(Directions for this task)
Show every line from the data below that includes "part".

(Task inputs)
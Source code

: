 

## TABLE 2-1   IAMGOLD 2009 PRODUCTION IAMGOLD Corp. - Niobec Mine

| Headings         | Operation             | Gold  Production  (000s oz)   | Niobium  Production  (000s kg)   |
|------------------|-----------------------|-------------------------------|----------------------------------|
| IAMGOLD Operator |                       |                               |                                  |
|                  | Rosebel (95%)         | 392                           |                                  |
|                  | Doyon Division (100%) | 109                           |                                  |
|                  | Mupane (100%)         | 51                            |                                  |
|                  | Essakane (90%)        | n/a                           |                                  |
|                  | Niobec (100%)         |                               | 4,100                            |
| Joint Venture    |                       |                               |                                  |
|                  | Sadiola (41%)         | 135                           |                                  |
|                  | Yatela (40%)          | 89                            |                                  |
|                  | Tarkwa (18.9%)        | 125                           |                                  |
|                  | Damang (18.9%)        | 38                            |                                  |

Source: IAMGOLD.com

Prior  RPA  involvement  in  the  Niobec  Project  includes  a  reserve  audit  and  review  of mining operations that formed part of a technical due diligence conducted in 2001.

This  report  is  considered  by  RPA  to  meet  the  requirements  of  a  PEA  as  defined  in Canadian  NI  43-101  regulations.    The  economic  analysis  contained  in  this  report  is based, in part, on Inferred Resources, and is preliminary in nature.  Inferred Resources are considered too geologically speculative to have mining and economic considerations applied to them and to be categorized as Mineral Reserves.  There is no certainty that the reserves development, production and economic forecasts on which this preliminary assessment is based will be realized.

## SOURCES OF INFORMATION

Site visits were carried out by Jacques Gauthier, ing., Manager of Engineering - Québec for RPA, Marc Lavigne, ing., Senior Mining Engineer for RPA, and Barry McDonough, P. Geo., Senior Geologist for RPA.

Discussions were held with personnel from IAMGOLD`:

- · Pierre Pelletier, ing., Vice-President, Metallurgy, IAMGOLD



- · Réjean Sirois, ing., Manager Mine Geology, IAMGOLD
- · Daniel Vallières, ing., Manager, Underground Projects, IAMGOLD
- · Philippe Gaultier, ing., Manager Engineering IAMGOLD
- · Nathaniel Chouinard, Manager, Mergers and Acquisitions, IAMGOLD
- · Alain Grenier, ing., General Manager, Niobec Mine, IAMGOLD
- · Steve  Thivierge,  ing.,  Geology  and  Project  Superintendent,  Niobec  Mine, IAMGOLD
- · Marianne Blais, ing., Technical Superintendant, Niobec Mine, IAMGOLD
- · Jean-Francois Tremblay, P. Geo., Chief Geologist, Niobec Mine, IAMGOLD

(Response)
Prior  RPA  involvement  in  the  Niobec  Project  includes  a  reserve  audit  and  review  of mining operations that formed part of a technical due diligence conducted in 2001.
This  report  is  considered  by  RPA  to  meet  the  requirements  of  a  PEA  as  defined  in Canadian  NI  43-101  regulations.    The  economic  analysis  contained  in  this  report  is based, in part, on Inferred Resources, and is preliminary in nature.  Inferred Resources are considered too geologically speculative to have mining and economic considerations applied to them and to be categorized as Mineral Reserves.  There is no certainty that the reserves development, production and economic forecasts on which this preliminary assessment is based will be realized.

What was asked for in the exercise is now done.